Instructions for the task: Lines with "archive" in them are to be located in the listing below and copied.

Records for this task:
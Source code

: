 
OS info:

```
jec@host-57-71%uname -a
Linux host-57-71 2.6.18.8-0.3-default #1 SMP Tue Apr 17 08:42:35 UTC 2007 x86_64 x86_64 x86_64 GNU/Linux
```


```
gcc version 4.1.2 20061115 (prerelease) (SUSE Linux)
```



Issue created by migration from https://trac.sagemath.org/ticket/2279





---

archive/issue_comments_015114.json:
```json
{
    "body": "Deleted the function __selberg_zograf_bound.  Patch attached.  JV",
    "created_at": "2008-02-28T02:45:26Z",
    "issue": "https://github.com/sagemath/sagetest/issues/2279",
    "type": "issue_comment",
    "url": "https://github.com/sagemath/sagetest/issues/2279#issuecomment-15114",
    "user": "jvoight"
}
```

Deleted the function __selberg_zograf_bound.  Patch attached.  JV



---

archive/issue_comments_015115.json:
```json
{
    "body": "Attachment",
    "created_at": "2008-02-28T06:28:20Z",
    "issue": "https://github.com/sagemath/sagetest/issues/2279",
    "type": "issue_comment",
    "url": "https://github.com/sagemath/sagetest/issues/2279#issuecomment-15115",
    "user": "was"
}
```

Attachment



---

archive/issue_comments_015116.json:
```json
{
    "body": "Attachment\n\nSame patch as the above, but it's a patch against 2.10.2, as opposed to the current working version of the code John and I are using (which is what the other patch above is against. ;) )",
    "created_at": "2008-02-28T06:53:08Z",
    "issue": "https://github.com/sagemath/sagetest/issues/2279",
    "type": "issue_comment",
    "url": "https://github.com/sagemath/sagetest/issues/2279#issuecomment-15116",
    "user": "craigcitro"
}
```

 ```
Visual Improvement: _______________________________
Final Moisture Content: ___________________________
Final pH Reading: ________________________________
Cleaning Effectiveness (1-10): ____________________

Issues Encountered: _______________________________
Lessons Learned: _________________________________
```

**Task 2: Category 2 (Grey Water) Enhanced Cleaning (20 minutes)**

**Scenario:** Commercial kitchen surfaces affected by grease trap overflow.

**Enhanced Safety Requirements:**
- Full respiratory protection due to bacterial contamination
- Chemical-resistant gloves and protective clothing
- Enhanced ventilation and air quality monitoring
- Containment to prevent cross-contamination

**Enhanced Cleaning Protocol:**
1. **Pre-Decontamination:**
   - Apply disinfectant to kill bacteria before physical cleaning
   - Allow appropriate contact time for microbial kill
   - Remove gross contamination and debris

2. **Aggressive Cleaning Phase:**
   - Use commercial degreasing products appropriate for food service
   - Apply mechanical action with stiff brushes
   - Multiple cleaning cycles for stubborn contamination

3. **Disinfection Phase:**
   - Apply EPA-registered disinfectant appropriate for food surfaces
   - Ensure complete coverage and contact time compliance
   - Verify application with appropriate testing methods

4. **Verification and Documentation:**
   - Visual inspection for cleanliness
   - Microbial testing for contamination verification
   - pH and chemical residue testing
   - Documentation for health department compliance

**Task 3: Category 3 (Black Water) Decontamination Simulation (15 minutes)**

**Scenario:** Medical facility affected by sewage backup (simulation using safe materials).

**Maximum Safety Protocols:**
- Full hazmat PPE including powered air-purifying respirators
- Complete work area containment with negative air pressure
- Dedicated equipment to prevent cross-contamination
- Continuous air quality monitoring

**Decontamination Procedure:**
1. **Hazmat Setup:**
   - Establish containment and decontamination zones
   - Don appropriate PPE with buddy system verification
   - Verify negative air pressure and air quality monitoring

Solved exercise:
archive/issue_comments_015114.json:
archive/issue_comments_015115.json:
archive/issue_comments_015116.json:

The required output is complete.